Published: October 28, 2004

By NICOLE SCHUMAN
Reporter Contributor

Austrian architect Wolfgang Tschapeller, the 2004 McHale Fellow in the School of Architecture and Planning, uses the textures of the city—existing buildings or residual structures of buildings, such as the reinforced, concrete skeleton constructions of the 1960s, as well as traffic routes, bridges or artificial deposits—as three-dimensional building sites.

"There is generally no ground in the city; we generally build on structures, which are accidentally more or less flush with the surface," says Tschapeller who believes that when the city itself becomes the building site, the "landscape" and the "city" absorb each other's roles and architecture becomes a second-generation creation.

Tschapeller will deliver the School of Architecture and Planning's 2004 McHale Lecture on Nov. 18 as part of its Fall Lecture Series. The McHale Fellowship, is named for former UB faculty member Magda Cordell McHale and John McHale, who were among the founders of the Independent Group, a British architecture movement. The fellowship is intended to support design work that addresses the impact of new technologies on architecture.

Other lecturers in the UB series will be Canadian architect Brian MacKay-Lyons, who will speak on Nov. 3, and Billie Tsien, a founding partner of the New York-based studio Tod Williams Billie Tsien Architects, who will speak on Nov. 10. All lectures, which are free and open to the public, will be held at 5:30 p.m. in 301 Crosby Hall, South Campus.

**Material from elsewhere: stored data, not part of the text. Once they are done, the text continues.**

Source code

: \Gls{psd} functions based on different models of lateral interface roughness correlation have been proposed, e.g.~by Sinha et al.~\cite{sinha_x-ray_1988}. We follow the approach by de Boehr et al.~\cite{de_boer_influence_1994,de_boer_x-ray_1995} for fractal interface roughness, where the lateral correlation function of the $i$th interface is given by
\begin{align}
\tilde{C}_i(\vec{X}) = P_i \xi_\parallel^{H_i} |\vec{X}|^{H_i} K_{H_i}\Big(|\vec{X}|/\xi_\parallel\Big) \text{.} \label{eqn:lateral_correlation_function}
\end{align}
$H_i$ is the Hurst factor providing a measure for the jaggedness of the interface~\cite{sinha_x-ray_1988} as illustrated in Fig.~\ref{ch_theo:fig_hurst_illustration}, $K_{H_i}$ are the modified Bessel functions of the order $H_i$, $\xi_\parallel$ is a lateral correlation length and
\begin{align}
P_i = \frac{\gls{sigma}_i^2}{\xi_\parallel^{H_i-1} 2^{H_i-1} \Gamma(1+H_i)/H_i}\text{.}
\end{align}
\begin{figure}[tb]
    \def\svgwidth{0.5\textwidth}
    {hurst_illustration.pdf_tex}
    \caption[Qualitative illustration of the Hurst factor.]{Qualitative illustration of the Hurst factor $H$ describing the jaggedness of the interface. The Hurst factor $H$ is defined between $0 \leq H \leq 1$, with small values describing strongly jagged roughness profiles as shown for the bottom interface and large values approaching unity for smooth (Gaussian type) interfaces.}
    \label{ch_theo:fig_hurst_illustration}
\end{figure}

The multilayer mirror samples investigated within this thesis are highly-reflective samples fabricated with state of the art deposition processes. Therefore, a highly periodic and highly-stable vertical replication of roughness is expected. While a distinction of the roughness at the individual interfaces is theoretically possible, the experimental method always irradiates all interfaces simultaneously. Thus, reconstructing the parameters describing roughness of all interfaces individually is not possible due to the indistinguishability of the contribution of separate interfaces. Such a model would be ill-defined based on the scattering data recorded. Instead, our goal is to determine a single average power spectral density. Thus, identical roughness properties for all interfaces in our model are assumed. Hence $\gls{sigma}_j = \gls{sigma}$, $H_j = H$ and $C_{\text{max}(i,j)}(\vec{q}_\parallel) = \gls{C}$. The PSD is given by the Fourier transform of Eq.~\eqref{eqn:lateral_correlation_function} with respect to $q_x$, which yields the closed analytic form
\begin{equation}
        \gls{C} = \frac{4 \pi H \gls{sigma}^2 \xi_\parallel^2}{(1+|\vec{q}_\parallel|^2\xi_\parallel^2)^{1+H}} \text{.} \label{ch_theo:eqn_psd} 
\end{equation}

Tschapeller, who works out of a design studio in Vienna, has received numerous awards for his work. Major projects include the District Commissioner's Building in Murau, remodeling of the Sigmund Freud House in Vienna and the Wittensteingrunde apartments in Vienna.

MacKay-Lyons' work has captured an international audience, earning more than 55 awards for design, including five Governor General's Medals—Canada's highest award for architectural excellence—and four Canadian Architect Awards. He practices in Halifax, Nova Scotia, focusing on houses, urban design commissions and public buildings.

A professor at Dalhousie University Faculty of Architecture, his current research includes the LaHave House Project, which explores the creation of an automated architectural-design service based on an industrial-design approach to architecture. Under this approach, architects design families of similarly structured objects, rather than individual structures, curbing design costs.

A painter, teacher and member of numerous art juries and societies across the country, Tsien is interested in work that bridges art and architecture. She holds a bachelor of fine arts degree from Yale University and a master's degree in architecture from UCLA.

Her work with Tod Williams—her husband as well as her professional partner—includes a major addition to the Phoenix Art Museum, a science building and aquatic center for The Emma Willard School in Troy, N.Y., and the Neurosciences Institute in La Jolla, Calif., which won a national American Institute of Architects (AIA) Honor Award. The office currently is working on the Museum of Folk Art in New York City and an arts center at The Johns Hopkins University.

Tsien and Williams have received the Brunner Award from the American Academy of Arts and Letters, the Medal of Honor from the New York City chapter of the AIA and the Chrysler Award for Design Innovation.